According to F. William Engdahl at Global Research the US might have something to do with the Uygur riots in Xinjiang. He points to NED funding of the main Uygur organizations in the US. I find his arguments a bit weak: it concerns 200,000 dollar. But Global Research has a good reputation so it is certainly worth paying attention to.

But what to think of the riots? China traditionally has relied on assimilating its minorities. In places like Urumqi, where the Chinese have the majority that seems to work reasonably well. But in the south-west of Xinjiang where there are few Chinese (and no oil to seduce them to come) that doesn't work.

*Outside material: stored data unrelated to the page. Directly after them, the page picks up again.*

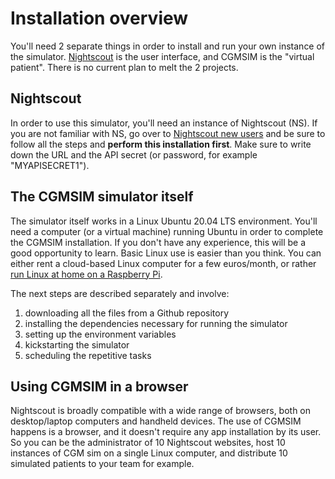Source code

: # Installation overview

You'll need 2 separate things in order to install and run your own instance of the simulator. [Nightscout](nightscout.md) is the user interface, and CGMSIM is the "virtual patient". There is no current plan to melt the 2 projects. 

## Nightscout

In order to use this simulator, you'll need an instance of Nightscout (NS). If you are not familiar with NS, go over to [Nightscout new users](https://nightscout.github.io/nightscout/new_user) and be sure to follow all the steps and **perform this installation first**. Make sure to write down the URL and the API secret (or password, for example "MYAPISECRET1").

## The CGMSIM simulator itself
The simulator itself works in a Linux Ubuntu 20.04 LTS environment. You'll need a computer (or a virtual machine) running Ubuntu in order to complete the CGMSIM installation. If you don't have any experience, this will be a good opportunity to learn. Basic Linux use is easier than you think. You can either rent a cloud-based Linux computer for a few euros/month, or rather [run Linux at home on a Raspberry Pi](linux.md).


The next steps are described separately and involve: 

1. downloading all the files from a Github repository
2. installing the dependencies necessary for running the simulator
3. setting up the environment variables
4. kickstarting the simulator
5. scheduling the repetitive tasks

## Using CGMSIM in a browser

Nightscout is broadly compatible with a wide range of browsers, both on desktop/laptop computers and handheld devices. The use of CGMSIM happens is a browser, and it doesn't require any app installation by its user. So you can be the administrator of 10 Nightscout websites, host 10 instances of CGM sim on a single Linux computer, and distribute 10 simulated patients to your team for example. 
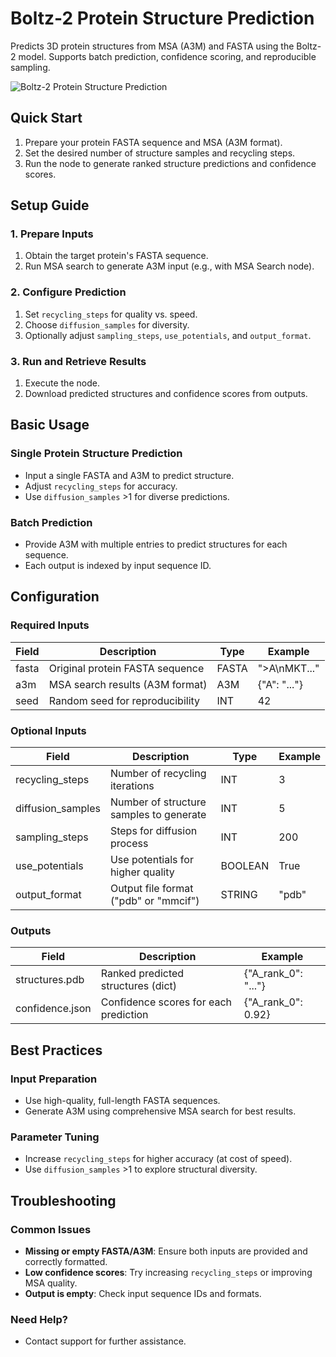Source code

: # Boltz-2 Protein Structure Prediction

Predicts 3D protein structures from MSA (A3M) and FASTA using the Boltz-2 model. Supports batch prediction, confidence scoring, and reproducible sampling.

<img src="/images/nodes/biotech/boltz-2/boltz-2-protein-structure-prediction.png" alt="Boltz-2 Protein Structure Prediction" class="rounded-lg">

## Quick Start

1. Prepare your protein FASTA sequence and MSA (A3M format).
2. Set the desired number of structure samples and recycling steps.
3. Run the node to generate ranked structure predictions and confidence scores.

## Setup Guide

### 1. Prepare Inputs
1. Obtain the target protein's FASTA sequence.
2. Run MSA search to generate A3M input (e.g., with MSA Search node).

### 2. Configure Prediction
1. Set `recycling_steps` for quality vs. speed.
2. Choose `diffusion_samples` for diversity.
3. Optionally adjust `sampling_steps`, `use_potentials`, and `output_format`.

### 3. Run and Retrieve Results
1. Execute the node.
2. Download predicted structures and confidence scores from outputs.

## Basic Usage

### Single Protein Structure Prediction
* Input a single FASTA and A3M to predict structure.
* Adjust `recycling_steps` for accuracy.
* Use `diffusion_samples` >1 for diverse predictions.

### Batch Prediction
* Provide A3M with multiple entries to predict structures for each sequence.
* Each output is indexed by input sequence ID.

## Configuration

### Required Inputs
| Field   | Description                        | Type  | Example         |
|---------|------------------------------------|-------|-----------------|
| fasta   | Original protein FASTA sequence    | FASTA | ">A\nMKT..."    |
| a3m     | MSA search results (A3M format)    | A3M   | {"A": "..."}    |
| seed    | Random seed for reproducibility    | INT   | 42              |

### Optional Inputs
| Field           | Description                                 | Type    | Example   |
|-----------------|---------------------------------------------|---------|-----------|
| recycling_steps | Number of recycling iterations              | INT     | 3         |
| diffusion_samples| Number of structure samples to generate     | INT     | 5         |
| sampling_steps  | Steps for diffusion process                 | INT     | 200       |
| use_potentials  | Use potentials for higher quality           | BOOLEAN | True      |
| output_format   | Output file format ("pdb" or "mmcif")      | STRING  | "pdb"     |

### Outputs
| Field            | Description                                 | Example                |
|------------------|---------------------------------------------|------------------------|
| structures.pdb   | Ranked predicted structures (dict)          | {"A_rank_0": "..."}   |
| confidence.json  | Confidence scores for each prediction       | {"A_rank_0": 0.92}    |

## Best Practices

### Input Preparation
* Use high-quality, full-length FASTA sequences.
* Generate A3M using comprehensive MSA search for best results.

### Parameter Tuning
* Increase `recycling_steps` for higher accuracy (at cost of speed).
* Use `diffusion_samples` >1 to explore structural diversity.

## Troubleshooting

### Common Issues
* **Missing or empty FASTA/A3M**: Ensure both inputs are provided and correctly formatted.
* **Low confidence scores**: Try increasing `recycling_steps` or improving MSA quality.
* **Output is empty**: Check input sequence IDs and formats.

### Need Help?
* Contact support for further assistance.
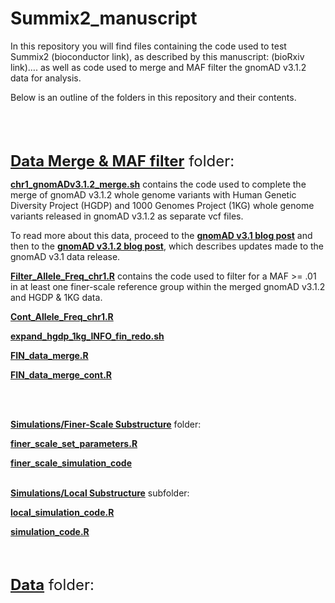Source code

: 
<!-- README.md is generated from README.Rmd. Please edit that file -->

# Summix2_manuscript

<!-- badges: start -->
<!-- badges: end -->

In this repository you will find files containing the code used to test
Summix2 (bioconductor link), as described by this manuscript: (bioRxiv
link)…. as well as code used to merge and MAF filter the gnomAD v3.1.2
data for analysis.

Below is an outline of the folders in this repository and their
contents.

<br> <br> <br>

<font size="5">[**Data Merge & MAF
filter**](https://github.com/hendriau/Summix2_manuscript/tree/main/gnomAD%20v3.1.2%20Merge%20%26%20MAF%20filter)
folder: </font>

[**chr1_gnomADv3.1.2_merge.sh**](https://github.com/hendriau/Summix2_manuscript/blob/main/gnomAD%20v3.1.2%20Merge%20%26%20MAF%20filter/chr1_gnomADv3.1.2_merge.sh)
contains the code used to complete the merge of gnomAD v3.1.2 whole
genome variants with Human Genetic Diversity Project (HGDP) and 1000
Genomes Project (1KG) whole genome variants released in gnomAD v3.1.2 as
separate vcf files.

To read more about this data, proceed to the [**gnomAD v3.1 blog
post**](https://gnomad.broadinstitute.org/news/2020-10-gnomad-v3-1-new-content-methods-annotations-and-data-availability/)
and then to the [**gnomAD v3.1.2 blog
post**](https://gnomad.broadinstitute.org/news/2021-10-gnomad-v3-1-2-minor-release/),
which describes updates made to the gnomAD v3.1 data release.

[**Filter_Allele_Freq_chr1.R**](https://github.com/hendriau/Summix2_manuscript/blob/main/gnomAD%20v3.1.2%20Merge%20%26%20MAF%20filter/Filter_Allele_Freq_chr1.R)
contains the code used to filter for a MAF \>= .01 in at least one
finer-scale reference group within the merged gnomAD v3.1.2 and HGDP &
1KG data.

[**Cont_Allele_Freq_chr1.R**](https://github.com/hendriau/Summix2_manuscript/blob/main/gnomAD%20v3.1.2%20Merge%20%26%20MAF%20filter/Cont_Allele_Freq_chr1.R)

[**expand_hgdp_1kg_INFO_fin_redo.sh**](https://github.com/hendriau/Summix2_manuscript/blob/main/gnomAD%20v3.1.2%20Merge%20%26%20MAF%20filter/expand_hgdp_1kg_INFO_fin_redo.sh)

[**FIN_data_merge.R**](https://github.com/hendriau/Summix2_manuscript/blob/main/gnomAD%20v3.1.2%20Merge%20%26%20MAF%20filter/FIN_data_merge.R)

[**FIN_data_merge_cont.R**](https://github.com/hendriau/Summix2_manuscript/blob/main/gnomAD%20v3.1.2%20Merge%20%26%20MAF%20filter/FIN_data_merge_cont.R)

<br> <br>

[**Simulations/Finer-Scale
Substructure**](https://github.com/hendriau/Summix2_manuscript/tree/main/Simulations/Finer-Scale%20Substructure)
folder:

[**finer_scale_set_parameters.R**](https://github.com/hendriau/Summix2_manuscript/blob/main/Simulations/Finer-Scale%20Substructure/finer_scale_set_parameters.R)

[**finer_scale_simulation_code**](https://github.com/hendriau/Summix2_manuscript/blob/main/Simulations/Finer-Scale%20Substructure/finer_scale_simulation_code.R)

<br> [**Simulations/Local
Substructure**](https://github.com/hendriau/Summix2_manuscript/tree/main/Simulations/Local%20Substructure)
subfolder:

[**local_simulation_code.R**](https://github.com/hendriau/Summix2_manuscript/blob/main/Simulations/Local%20Substructure/local_simulation_code.R)

[**simulation_code.R**](https://github.com/hendriau/Summix2_manuscript/blob/main/Simulations/Local%20Substructure/simulation_code.R)

<br> <br>

<font size="5">[**Data**](https://github.com/hendriau/Summix2_manuscript/tree/main/data)
folder: </font>
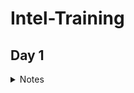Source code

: # **Intel-Training** 
## **Day 1**
<details><summary> Notes </summary>

### **Notes- Fundamentals of VLSI Design and overview of Sand-to-Silicon**

   <details><summary> Moore's Law </summary> 

   #### **Moore's Law**
* **Moore's Law** - Number of transistors on a microchip doubles every two years. We can expect the speed and capability of our computers to increase every two years but we will pay less for them.

   </details>

   
   <details><summary> FPGA VS ASIC </summary>

   #### **These are different VLSI Design styles:**

* Field programming gate array (FPGA) design
* Standard cell based design -----  ASIC
* Full custom design -------------  ASIC

   #### **FPGA VS ASIC**
* **FPGA** - is a multipurpose microchip you can reprogram for multiple applications
* **ASIC** - is designed for a specific application 


|                   |     FPGA      |   ASIC      |
|  -------------    | ------------- | ----------- |
|  Time to Market   |     Fast      |    Slow     |
|    Design Flow    |    Simple     |  Complex    |
|    Unit Cost      |     High      |    Low      |
|    Performance    |    Medium     |    High     |
| Power Consumption |     High      |    Low      |
|     Unit Size     |    Medium     |    Low      |
  
   </details>



   <details><summary> Full custom design vs semi custom design </summary> 

   #### **Full custom design vs semi custom design**

|                Full custom design                    |                                      Semi custom design                                     |
|  ------------------------------------------------    | ------------------------------------------------------------------------------------------- |
| All mask layers are customised in full custom design | It uses pre-designed logic cell (AND gates, OR gate, multiplexers) known as standard cells |
|         Design time and complexity is higher         |                             Design time and complexity is lower                             |
|                 higher performance                   |                                       low performance                                       |
|                      low cost                        |                                         high cost                                           | 
|       less dependency on existing technology         |                       complete dependency on existing technology                            | 
|   entire design is made without use of any library   |                  design is completed with the use of multiple library                       | 

   </details>

   <details><summary> VLSI </summary> 

   #### **VLSI**
   ##### **What is VLSI technology?**
* **Very-large-scale integration (VLSI)** is the process of creating an integrated circuit (IC) by combining millions or billions of transistors into a single chip
* VLSI is a successor to large-scale integration (LSI), medium-scale integration (MSI) and small-scale integration (SSI) technologies   

##### **What is VLSI mainly used for?** 
* VLSI is mainly used to design electronic components like microprocessors and memory chips
   
   </details>
   </details>


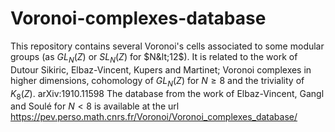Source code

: # Voronoi-complexes-database
This repository contains several Voronoi's cells associated to some modular groups (as $GL_N(Z)$ or $SL_N(Z)$ for $N&lt;12$).
It is related to the work of Dutour Sikiric, Elbaz-Vincent, Kupers and Martinet; Voronoi complexes in higher dimensions, cohomology of $GL_N(Z)$ for $N\geq 8$ and the triviality of $K_8(Z)$. 	arXiv:1910.11598
The database from the  work of Elbaz-Vincent, Gangl and Soulé for $N<8$ is available at the url 
https://pev.perso.math.cnrs.fr/Voronoi/Voronoi_complexes_database/
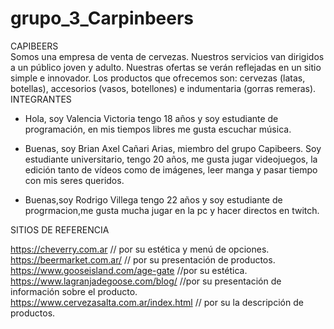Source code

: # grupo_3_Carpinbeers
CAPIBEERS  
Somos una empresa de venta de cervezas. Nuestros servicios van dirigidos a un público joven y adulto. Nuestras ofertas se verán reflejadas en un sitio simple e innovador. Los productos que ofrecemos son: cervezas (latas, botellas), accesorios (vasos, botellones) e indumentaria (gorras remeras).    
INTEGRANTES  
* Hola, soy Valencia Victoria tengo 18 años y soy estudiante de programación, en mis tiempos libres me gusta escuchar música.

* Buenas, soy Brian Axel Cañari Arias, miembro del grupo Capibeers. Soy estudiante universitario, tengo 20 años, me gusta jugar videojuegos, la edición tanto de vídeos como de imágenes, leer manga y pasar tiempo con mis seres queridos.

* Buenas,soy Rodrigo Villega tengo 22 años y soy estudiante de progrmacion,me gusta mucha jugar en la pc y hacer directos en twitch.

  
SITIOS DE REFERENCIA   
  
https://cheverry.com.ar   // por su estética y menú de opciones.  
https://beermarket.com.ar/  // por su presentación de productos.  
https://www.gooseisland.com/age-gate //por su estética.  
https://www.lagranjadegoose.com/blog/  //por su presentación de información sobre el producto.  
 https://www.cervezasalta.com.ar/index.html // por su la descripción de productos.  
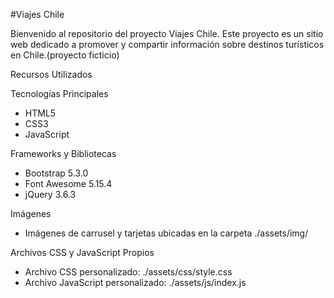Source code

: #Viajes Chile

Bienvenido al repositorio del proyecto Viajes Chile. Este proyecto es un sitio web dedicado a promover y compartir información sobre destinos turísticos en Chile.(proyecto ficticio)

Recursos Utilizados

Tecnologías Principales
- HTML5
- CSS3
- JavaScript

Frameworks y Bibliotecas
- Bootstrap 5.3.0
- Font Awesome 5.15.4
- jQuery 3.6.3

Imágenes
- Imágenes de carrusel y tarjetas ubicadas en la carpeta ./assets/img/

Archivos CSS y JavaScript Propios
- Archivo CSS personalizado: ./assets/css/style.css
- Archivo JavaScript personalizado: ./assets/js/index.js


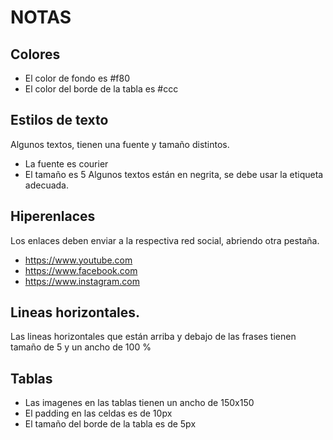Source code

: # NOTAS
## Colores
- El color de fondo es #f80
- El color del borde de la tabla es #ccc
## Estilos de texto
Algunos textos, tienen una fuente y tamaño distintos.
- La fuente es courier
- El tamaño es 5
Algunos textos están en negrita, se debe usar la etiqueta adecuada.
## Hiperenlaces
Los enlaces deben enviar a la respectiva red social, abriendo otra pestaña.
- https://www.youtube.com
- https://www.facebook.com
- https://www.instagram.com
## Lineas horizontales.
Las lineas horizontales que están arriba y debajo de las frases tienen tamaño de 5 y un ancho de 100 %
## Tablas
- Las imagenes en las tablas tienen un ancho de 150x150
- El padding en las celdas es de 10px
- El tamaño del borde de la tabla es de 5px

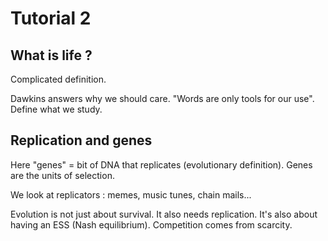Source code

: # Tutorial 2

## What is life ?

Complicated definition.

Dawkins answers why we should care. "Words are only tools for our use". Define what we study.

## Replication and genes

Here "genes" = bit of DNA that replicates (evolutionary definition). Genes are the units of selection.

We look at replicators : memes, music tunes, chain mails...

Evolution is not just about survival. It also needs replication. It's also about having an ESS (Nash equilibrium). Competition comes from scarcity.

It were people from the south-west who made the riots. But even when assimilation works there is discrimination. All the good jobs go to the Chinese and Chinese employers don't want to do anything with Uygurs who they often see as terrorists. A final factor is the scripture. You have to learn Chinese scripture from your childhood - otherwise you will never really learn it and you very easily forget it characters. This means that the Uygurs are functionally illiterate for Chinese society and are condemned to jobs that require little or no literacy. China has tried to remedy this by introducing a law in 2002 that forces the Uygur to have education in Chinese. Obviously that will generate its own problems - specially for the Uygurs in remote regions who can't pick up some Chinese words on the streets. It doesn't help either that China is nervous about religion.

I would like it if the Chinese gave the Uygurs and Tibetans their freedom. But - given the minerals, oil and national pride involved - am pessimistic about that. Assimilating those people - as China's government wants - will be a hard struggle.
Since 2002 China has introduced that Uygur children will be educated in Chinese. It will help with the language, but on other fronts it may work alienating.

With massive immigration China is trying to make the Uygurs and Tibetans minorities in their own area. It may work for China in the short run. But on the long run it may hurt China just as the fate of the Indians keeps damaging the reputation of the US.

Some newspapers talk about the Xinjiang as if it would endanger the unity of China. I don't believe so. 10 million Uygurs and 5 Million Tibetans are nothing in a country of 1.3 Billion. When China has fallen apart in the past it was always because the central government was weak and provincial rulers made themselves (semi-)independent. Ethnic divisions didn't play a role in that. China does have have different ethnic groups and languages among the Han Chinese and that has occassionally led to war, but those occasions were rare.

Postscript 1: The NY Times has an article about Chinese immigrants in Xinjiang. They live in a kind of army city that has also defense purposes.